Bernard de CocquéauBernard de Cocquéau
Avocat au barreau de Liège et inscrit auprès du barreau de Bruxelles
Elegis avocats

I.  Absence de validité des clauses excluant la responsabilité in solidum

Les vices et malfaçons affectant les travaux sont fréquemment le résultat de fautes conjointes dans le chef des différents intervenants du chantier (entrepreneur, architecte, bureau d’études). Par ailleurs, la jurisprudence a parfois eu tendance à faire application de cette responsabilité in solidum de manière trop aveugle, sans vérifier que la totalité du dommage était bien en relation avec les fautes des différents constructeurs, reconnus partiellement responsables.

De ce fait, sont apparues, dans de nombreux contrats, des clauses excluant la responsabilité in solidum dans le chef des constructeurs. Ces clauses visaient à limiter la responsabilité du constructeur à sa seule part, à l’exclusion de la part des autres coresponsables.

Les conséquences d’une telle responsabilité in solidum pouvaient, en effet, être très lourdes en cas d’insolvabilité de l’un ou l’autre coresponsable.

C’est notamment dans les contrats d’architecte que s’est développé, de manière la plus importante, ce type de clause d’exclusion de la responsabilité in solidum, les assureurs de responsabilité des architectes obligeant à l’insertion de telles clauses dans les contrats, sous peine de majoration de prime.

La validité de ces clauses a souvent été discutée en doctrine et jurisprudence. La majorité des décisions validaient toutefois, jusqu’il y a peu, ce type de clause d’exclusion d’exonération de la responsabilité in solidum (Liège, 28 juin 2002, Entr et Dr. 2003, p. 105 ; Liège, 27 avril 2007, R.R.D. 2007, p. 25-12 ; civ.

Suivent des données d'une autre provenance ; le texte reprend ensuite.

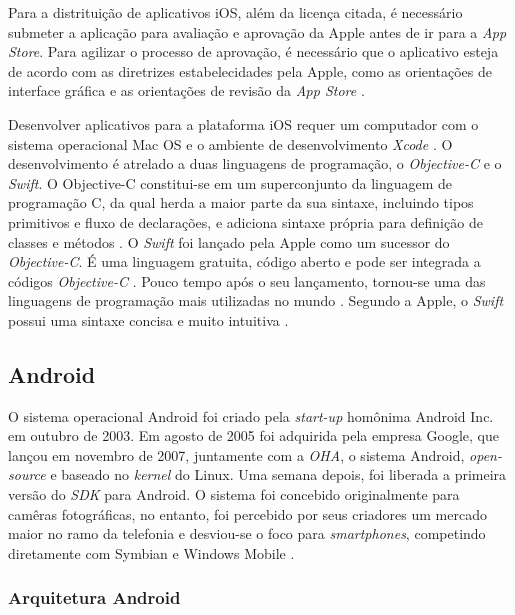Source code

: Para a distrituição de aplicativos iOS, além da licença citada, é necessário submeter a aplicação para avaliação e aprovação da Apple antes de ir para a \textit{App Store}. 
Para agilizar o processo de aprovação, é necessário que o aplicativo esteja de acordo com as diretrizes estabelecidades pela Apple, como as orientações de interface gráfica e as orientações de revisão da \textit{App Store} \cite{apple_inc_submitting_2016}.

Desenvolver aplicativos para a plataforma iOS requer um computador com o sistema operacional Mac OS e o ambiente de desenvolvimento \textit{Xcode} \cite{heitkotter_evaluating_2013}. 
O desenvolvimento é atrelado a duas linguagens de programação, o \textit{Objective-C} e o \textit{Swift}.
O Objective-C constitui-se em um superconjunto da linguagem de programação C, da qual herda a maior parte da sua sintaxe, incluindo tipos primitivos e fluxo de declarações, e adiciona sintaxe própria para definição de classes e métodos \cite{apple_inc_about_2014}. 
O \textit{Swift} foi lançado pela Apple como um sucessor do \textit{Objective-C}. É uma linguagem gratuita, código aberto e pode ser integrada a códigos \textit{Objective-C} \cite{apple_inc_swift_2016}. Pouco tempo após o seu lançamento, tornou-se uma das linguagens de programação mais utilizadas no mundo \cite{rebouas_empirical_2016}. Segundo a Apple, o \textit{Swift} possui uma sintaxe concisa e muito intuitiva \cite{apple_inc_swift_2016}.

\subsection{Android} \label{subsection:android}

O sistema operacional Android foi criado pela \textit{start-up} homônima Android Inc. em outubro de 2003. Em agosto de 2005 foi adquirida pela empresa Google, que lançou
em novembro de 2007, juntamente com a \textit{OHA}, o sistema Android, \textit{open-source} e baseado no \textit{kernel} do Linux. Uma semana depois, foi liberada a primeira versão do \textit{SDK} para Android.
O sistema foi concebido originalmente para camêras fotográficas, no entanto, foi percebido por seus criadores um mercado maior no ramo da telefonia e desviou-se o 
foco para \textit{smartphones}, competindo diretamente com Symbian e Windows Mobile \cite{papajorgji_automated_2015}.

\subsubsection{Arquitetura Android} \label{subsection:arc-android}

Anvers, 15 janvier 2004, R.W., 2007, p. 1207).

Certains se posaient toutefois la question de la validité de cette clause en cas de mise en cause de la responsabilité décennale prévue aux articles 1792 et 2270 du code civil, vu le caractère d’ordre public de cette responsabilité qui empêche toute forme de limitation ou dérogation conventionnelle à cette responsabilité (voir par exemple A. DELVAUX et alias, Contrat d’entreprise : Chronique de jurisprudence 2001-2011, dossier du JT, n°89, p. 327).

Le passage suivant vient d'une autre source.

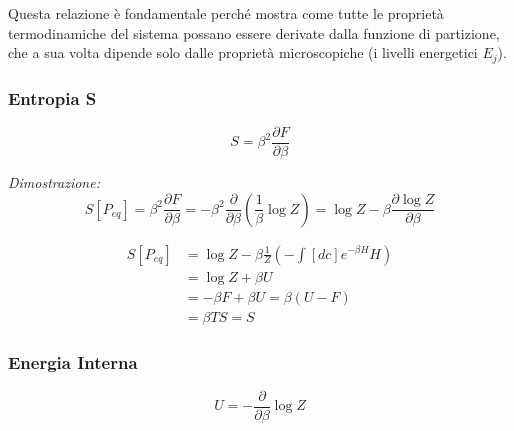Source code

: Questa relazione è fondamentale perché mostra come tutte le proprietà termodinamiche del sistema possano essere derivate dalla funzione di partizione, che a sua volta dipende solo dalle proprietà microscopiche (i livelli energetici $E_j$).

\vspace{1cm}

\subsubsection{Entropia S}
\begin{tcolorbox}[colback=yellow!30,  
                  colframe=yellow!50!orange,  
                  boxrule=0.8pt, 
                  arc=3pt,  
                  top=4pt, bottom=4pt, left=6pt, right=6pt,
                  enhanced,
                  sharp corners=south]
\begin{equation}
S = \beta^2 \frac{\partial F}{\partial \beta}
\end{equation}
\end{tcolorbox}


\textit{Dimostrazione:} 
\begin{equation}
    S[P_{eq}] = \beta^2 \frac{\partial F}{\partial \beta} = -\beta^2 \frac{\partial}{\partial \beta} (\frac{1}{\beta} \log Z) = \log Z - \beta \frac{\partial \log Z}{\partial \beta}
\end{equation}



\begin{equation}
\begin{split}
    S[P_{eq}] &= \log Z - \beta \frac{1}{Z} (-\int [dc] e^{-\beta H} H)
  \\ &= \log Z + \beta U \\ &= -\beta F + \beta U = \beta (U-F)  \\ &= \beta T S = S
\end{split}
\end{equation}

\vspace{1cm}
\subsubsection{Energia Interna}
\begin{tcolorbox}[colback=yellow!30,  
                  colframe=yellow!50!orange,  
                  boxrule=0.8pt, 
                  arc=3pt,  
                  top=4pt, bottom=4pt, left=6pt, right=6pt,
                  enhanced,
                  sharp corners=south]
\begin{equation}
U = -\frac{\partial}{\partial \beta} \log Z
\end{equation}
\end{tcolorbox}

Par un important arrêt du 5 septembre 2014 (rôle C.13.0395.N, www.juridat.be), la Cour de cassation a rejeté la validité de telles clauses d’exclusion de la responsabilité in solidum en cas de responsabilité décennale des constructeurs.

La Cour de cassation interprète bien cette disposition comme étant une limitation de la responsabilité, interdite, compte tenu du caractère d’ordre public de cette responsabilité décennale.

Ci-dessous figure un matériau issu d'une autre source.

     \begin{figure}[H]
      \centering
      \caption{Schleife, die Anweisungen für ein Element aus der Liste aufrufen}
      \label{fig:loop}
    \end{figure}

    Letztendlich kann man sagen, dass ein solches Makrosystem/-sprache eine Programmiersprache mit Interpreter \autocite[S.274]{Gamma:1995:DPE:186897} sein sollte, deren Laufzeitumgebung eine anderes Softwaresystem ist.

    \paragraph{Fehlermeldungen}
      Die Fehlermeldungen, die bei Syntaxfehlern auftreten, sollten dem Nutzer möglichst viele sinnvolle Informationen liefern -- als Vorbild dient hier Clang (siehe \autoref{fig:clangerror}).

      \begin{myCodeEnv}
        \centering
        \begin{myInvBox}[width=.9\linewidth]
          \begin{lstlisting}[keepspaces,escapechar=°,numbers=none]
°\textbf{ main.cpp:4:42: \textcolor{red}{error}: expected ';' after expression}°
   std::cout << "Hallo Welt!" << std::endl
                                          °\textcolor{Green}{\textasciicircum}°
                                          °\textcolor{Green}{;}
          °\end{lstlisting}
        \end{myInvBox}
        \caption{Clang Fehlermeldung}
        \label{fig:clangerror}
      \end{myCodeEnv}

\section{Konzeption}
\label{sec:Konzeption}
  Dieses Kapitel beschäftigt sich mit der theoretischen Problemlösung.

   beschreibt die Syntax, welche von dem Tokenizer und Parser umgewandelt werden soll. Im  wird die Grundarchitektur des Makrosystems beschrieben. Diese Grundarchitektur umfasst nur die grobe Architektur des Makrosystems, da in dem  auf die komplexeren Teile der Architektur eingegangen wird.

II. Quelles conséquences attendre de l’arrêt du 5 septembre 2014 de la Cour de cassation ?

Tout d’abord, ces clauses d’exclusion de la responsabilité in solidum ne devraient pas complètement disparaître, même si leur intérêt se voit aujourd’hui limité. En effet, à côté de la responsabilité décennale des constructeurs, subsiste une responsabilité pour vices cachés véniels pour laquelle une exclusion de la responsabilité in solidum reste possible.

Ensuite, cette décision devrait à nouveau remettre en débat la question d’une assurance obligatoire dans le secteur de la construction, puisque les architectes et leurs assureurs ne peuvent limiter conventionnellement le risque d’assumer la part de responsabilité de l’entrepreneur défaillant en cas de responsabilité décennale. Rappelons, à cet égard, que depuis un arrêt de la Cour constitutionnelle du 12 juillet 2007, la Cour a reconnu que les architectes étaient victimes d’une discrimination en ce qu’ils sont les seuls à être obligatoirement assurés et qu’ils risquent, précisément, au travers de condamnations in solidum, d’être le groupe professionnel de la construction dont la responsabilité est ainsi la plus exposée.

L’actuel gouvernement semble d’ailleurs vouloir remettre sur la table la question de cette assurance obligatoire dans le secteur de la construction.